Problem $1$:
Given a simple graph $G=(V,E)$, Does $G$ have a Hamiltonian cycle?
Problem $2$:
Given a simple graph $G=(V,E)$ and an integer $k$, Does $G$ have a spanning tree like $T$ such that the degree of each vertex of $T$ is at most $k$?
Question:
Assume that Problem $1$ is NP-Complete. Prove that Problem $2$ is also NP-Complete. (Provide a translation function)

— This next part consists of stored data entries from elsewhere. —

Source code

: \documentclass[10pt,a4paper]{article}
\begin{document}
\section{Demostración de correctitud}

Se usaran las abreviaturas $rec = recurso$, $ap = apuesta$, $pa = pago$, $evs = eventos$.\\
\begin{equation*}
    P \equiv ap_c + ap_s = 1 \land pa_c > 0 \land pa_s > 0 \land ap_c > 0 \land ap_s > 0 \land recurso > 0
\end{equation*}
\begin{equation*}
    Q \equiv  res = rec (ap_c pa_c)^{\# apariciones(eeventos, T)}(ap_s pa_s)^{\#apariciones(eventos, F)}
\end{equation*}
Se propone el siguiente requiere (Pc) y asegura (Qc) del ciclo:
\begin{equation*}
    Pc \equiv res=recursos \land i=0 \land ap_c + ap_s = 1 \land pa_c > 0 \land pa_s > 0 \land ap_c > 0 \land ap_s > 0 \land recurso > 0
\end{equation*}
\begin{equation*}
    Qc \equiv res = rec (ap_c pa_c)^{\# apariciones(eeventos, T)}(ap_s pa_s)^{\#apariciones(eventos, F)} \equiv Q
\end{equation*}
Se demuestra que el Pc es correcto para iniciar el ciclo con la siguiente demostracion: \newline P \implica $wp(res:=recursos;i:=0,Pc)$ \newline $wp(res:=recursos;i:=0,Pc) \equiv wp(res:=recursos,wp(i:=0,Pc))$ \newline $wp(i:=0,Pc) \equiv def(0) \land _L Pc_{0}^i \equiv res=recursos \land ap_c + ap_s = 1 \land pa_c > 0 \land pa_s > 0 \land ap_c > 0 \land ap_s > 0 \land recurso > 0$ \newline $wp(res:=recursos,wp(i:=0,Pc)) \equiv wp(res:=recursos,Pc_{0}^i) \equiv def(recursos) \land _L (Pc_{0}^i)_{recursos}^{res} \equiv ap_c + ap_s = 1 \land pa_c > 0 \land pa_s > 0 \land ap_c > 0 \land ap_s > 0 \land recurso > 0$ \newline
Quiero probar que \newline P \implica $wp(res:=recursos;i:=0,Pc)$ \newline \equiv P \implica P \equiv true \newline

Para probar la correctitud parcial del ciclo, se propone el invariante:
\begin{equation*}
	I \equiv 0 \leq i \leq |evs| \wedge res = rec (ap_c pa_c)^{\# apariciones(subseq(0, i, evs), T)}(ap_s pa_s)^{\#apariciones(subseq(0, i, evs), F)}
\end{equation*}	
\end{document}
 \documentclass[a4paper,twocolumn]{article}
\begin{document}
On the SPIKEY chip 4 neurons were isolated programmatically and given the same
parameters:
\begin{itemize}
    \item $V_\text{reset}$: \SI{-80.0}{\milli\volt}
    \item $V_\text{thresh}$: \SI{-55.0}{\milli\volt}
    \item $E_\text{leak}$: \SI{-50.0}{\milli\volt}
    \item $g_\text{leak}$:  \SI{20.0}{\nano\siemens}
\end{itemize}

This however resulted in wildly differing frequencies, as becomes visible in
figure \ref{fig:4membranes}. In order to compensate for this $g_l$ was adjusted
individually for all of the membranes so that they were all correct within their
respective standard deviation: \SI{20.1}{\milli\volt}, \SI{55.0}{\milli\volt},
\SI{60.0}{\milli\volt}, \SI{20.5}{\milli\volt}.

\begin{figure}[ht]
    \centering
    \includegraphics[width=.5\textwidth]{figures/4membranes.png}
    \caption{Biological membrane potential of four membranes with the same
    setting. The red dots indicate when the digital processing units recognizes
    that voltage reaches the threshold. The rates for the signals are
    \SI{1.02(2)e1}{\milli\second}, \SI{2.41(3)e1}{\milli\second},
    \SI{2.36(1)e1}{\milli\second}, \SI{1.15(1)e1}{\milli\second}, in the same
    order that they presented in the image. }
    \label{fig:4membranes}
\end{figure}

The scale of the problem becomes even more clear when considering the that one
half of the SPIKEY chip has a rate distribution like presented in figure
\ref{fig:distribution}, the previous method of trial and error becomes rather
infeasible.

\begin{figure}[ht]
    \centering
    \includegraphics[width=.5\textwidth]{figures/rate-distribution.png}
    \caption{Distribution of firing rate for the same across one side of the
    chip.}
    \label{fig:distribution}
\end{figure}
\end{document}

Note: At first, I was thinking of passing $(G,k)$ as the output of the translation function... But that clearly does not work...I'm struggling with finding the appropriate $k$ and the modification of $G$ which does the trick. Unfortunately, I don't even get the idea of reduction in this case...
Thanks in advance.
The Hamiltonian Cycle Problem can be polynomially reduced to the Restricted Spanning Tree Problem with an additional condition on vertex degrees in the following way.
To solve HCP for graph $G$ one can take each edge $e \in E(G)$ in turn, subdivide this edge twice (i. e., replace the path $P_2$ by a path $P_4$) and remove the middle of resulting three edges, build in the new graph $H(e)$ a spanning tree of maximum degree $k = 2$. If for some edge $e$ there is such tree, that is a Hamiltonian path $P$, then removing both end vertices of $P$ (that have degree $1$ in graph $H$) and combining residual with $e$ we get a Hamiltonian cycle. If for each $e$ there is no such spanning tree in $H(e)$ then graph $G$ is not Hamiltonian.
Edit. Initial approach was missing essential details of the edge subdivision, therefore was wrong for example for $K_{2,3}$ saying it to be Hamiltonian.